It has been said that there are three kinds of lies: lies, damned lies, and statistics. The quote is often attributed to Mark Twain, but in fact he was quoting British Prime Minister Benjamin Disraeli. “Figures often beguile me,” wrote Twain, “particularly when I have the arranging of them myself; in which case the remark attributed to Disraeli would often apply with justice and force.”
Twain did more than merely popularize Disraeli’s remark; he admitted that he himself was often “beguiled” by figures. Twain was nobody’s fool; for him to admit that even as keen an intellect as his own could be so beguiled, is a testament to statistics’ bewitching power over the mind.
What gives statistics such power to beguile? One reason is the simple fact that the results are couched in the language of numbers, and numbers have an exactness which other languages can rarely equal; already the listener/reader has the impression of a degree of precision which, for the quoted statistics, may be only an illusion. Another is that statistics are usually rooted in actual measurements, which have far more persuasive power than general impressions (which is as it should be). Furthermore, the statistics often represent the result of some numerical analysis, one which the reader is unable to reproduce, and which has an air of sophistication and insight by virtue of its mysterious complexity. Few lay readers are likely to argue with a statement like “The data are well approximated as a superimposition of a linear trend and ARMA(1,1) noise.” Few lay readers have any idea what ARMA(1,1) noise is, few really understand all the implications of the phrase “linear trend,” and for most, the real meaning of “well approximated” is a mystery.

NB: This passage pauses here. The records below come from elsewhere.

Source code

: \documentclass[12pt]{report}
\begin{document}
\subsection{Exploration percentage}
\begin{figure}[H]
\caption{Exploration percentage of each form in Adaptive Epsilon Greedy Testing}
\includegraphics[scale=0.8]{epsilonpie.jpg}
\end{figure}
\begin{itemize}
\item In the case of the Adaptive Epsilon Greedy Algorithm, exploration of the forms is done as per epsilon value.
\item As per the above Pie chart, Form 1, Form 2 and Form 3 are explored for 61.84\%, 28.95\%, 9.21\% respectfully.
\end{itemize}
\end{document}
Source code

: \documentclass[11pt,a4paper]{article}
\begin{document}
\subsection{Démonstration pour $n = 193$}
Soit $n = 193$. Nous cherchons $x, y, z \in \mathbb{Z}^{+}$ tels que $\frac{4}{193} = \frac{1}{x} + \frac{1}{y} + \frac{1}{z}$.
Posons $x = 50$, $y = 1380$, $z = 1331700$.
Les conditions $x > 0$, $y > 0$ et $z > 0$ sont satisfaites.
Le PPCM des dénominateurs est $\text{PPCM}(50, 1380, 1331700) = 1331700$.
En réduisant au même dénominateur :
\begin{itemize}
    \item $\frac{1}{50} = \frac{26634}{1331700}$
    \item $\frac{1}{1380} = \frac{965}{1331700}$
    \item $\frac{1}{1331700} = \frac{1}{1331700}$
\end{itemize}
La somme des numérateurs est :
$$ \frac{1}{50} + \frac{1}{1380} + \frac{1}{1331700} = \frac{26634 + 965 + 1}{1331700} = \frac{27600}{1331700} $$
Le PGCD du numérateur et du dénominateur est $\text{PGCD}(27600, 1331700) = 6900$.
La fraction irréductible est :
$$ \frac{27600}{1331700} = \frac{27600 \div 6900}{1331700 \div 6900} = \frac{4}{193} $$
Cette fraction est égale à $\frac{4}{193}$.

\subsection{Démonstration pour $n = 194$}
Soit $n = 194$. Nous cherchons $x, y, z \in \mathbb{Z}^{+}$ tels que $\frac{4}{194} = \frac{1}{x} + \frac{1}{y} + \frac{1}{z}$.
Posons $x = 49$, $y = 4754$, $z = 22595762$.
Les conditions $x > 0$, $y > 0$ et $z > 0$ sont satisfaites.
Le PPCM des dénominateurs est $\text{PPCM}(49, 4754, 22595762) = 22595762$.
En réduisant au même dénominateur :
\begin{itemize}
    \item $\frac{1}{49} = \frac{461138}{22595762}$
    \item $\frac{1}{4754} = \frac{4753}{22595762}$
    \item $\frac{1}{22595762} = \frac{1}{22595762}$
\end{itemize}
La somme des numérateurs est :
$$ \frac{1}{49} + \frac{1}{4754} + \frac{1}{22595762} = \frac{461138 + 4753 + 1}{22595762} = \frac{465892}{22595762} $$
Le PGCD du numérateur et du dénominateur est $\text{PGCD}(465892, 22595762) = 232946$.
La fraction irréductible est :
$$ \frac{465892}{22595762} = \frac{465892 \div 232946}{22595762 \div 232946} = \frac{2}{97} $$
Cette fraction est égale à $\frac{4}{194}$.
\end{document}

There are many ways in which even an honest researcher can arrive at misleading statistics; this is a complex branch of mathematics, with many subtleties and lots of surprises. But in the vast majority of cases competent analysts arrive at valid results; misleading statistics are the result of deliberate effort. For example: “Four out of five dentists recommend Super-Duper-brand toothpaste!” What you’re not told is that the advertiser polled over 1,200 groups of five dentists before finding one with four of them recommending Super-Duper brand.
Even if only one group of five dentists is surveyed, and four of them recommend Super-Duper brand, you’re not told that with a sample of only 5 dentists, the uncertainty in our estimate of the “recommendation rate” is very high so high that we can’t be sure whether the rate is greater or less than 50%. Unless you survey every practicing dentist in the world, any estimate of the recommendation rate is only that: an estimate, and there’s uncertainty attached to it. In scientific publications, the statistical uncertainty associated with an estimate is almost always given without it, the results are considered far less credible. But in communication with the general public, the uncertainty is almost never given. Most readers wouldn’t know what to do with it anyway, and it’s considered unnecessary to make one’s point.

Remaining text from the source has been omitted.